Gather each line of the entries below that includes "getBasic".

*** SUPPLIED INFORMATION

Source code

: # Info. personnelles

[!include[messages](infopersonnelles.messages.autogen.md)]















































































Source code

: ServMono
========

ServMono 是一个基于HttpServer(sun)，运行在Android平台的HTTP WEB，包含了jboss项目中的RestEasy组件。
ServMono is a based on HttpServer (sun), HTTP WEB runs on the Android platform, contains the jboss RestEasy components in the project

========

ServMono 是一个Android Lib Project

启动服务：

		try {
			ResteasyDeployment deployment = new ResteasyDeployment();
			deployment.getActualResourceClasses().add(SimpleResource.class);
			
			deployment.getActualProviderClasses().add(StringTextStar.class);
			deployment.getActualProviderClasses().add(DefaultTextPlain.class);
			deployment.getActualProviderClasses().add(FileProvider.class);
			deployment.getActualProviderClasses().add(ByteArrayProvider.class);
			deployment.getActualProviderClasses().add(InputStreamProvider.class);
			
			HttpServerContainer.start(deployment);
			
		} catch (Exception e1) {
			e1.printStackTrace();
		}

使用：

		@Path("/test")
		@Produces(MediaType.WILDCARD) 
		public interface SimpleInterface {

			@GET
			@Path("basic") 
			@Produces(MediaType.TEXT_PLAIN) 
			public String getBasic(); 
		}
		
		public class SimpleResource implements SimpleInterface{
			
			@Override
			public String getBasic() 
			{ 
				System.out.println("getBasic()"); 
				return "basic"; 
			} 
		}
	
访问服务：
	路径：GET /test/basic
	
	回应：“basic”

******

RESPONSE BELOW:
			public String getBasic(); 
			public String getBasic() 
				System.out.println("getBasic()"); 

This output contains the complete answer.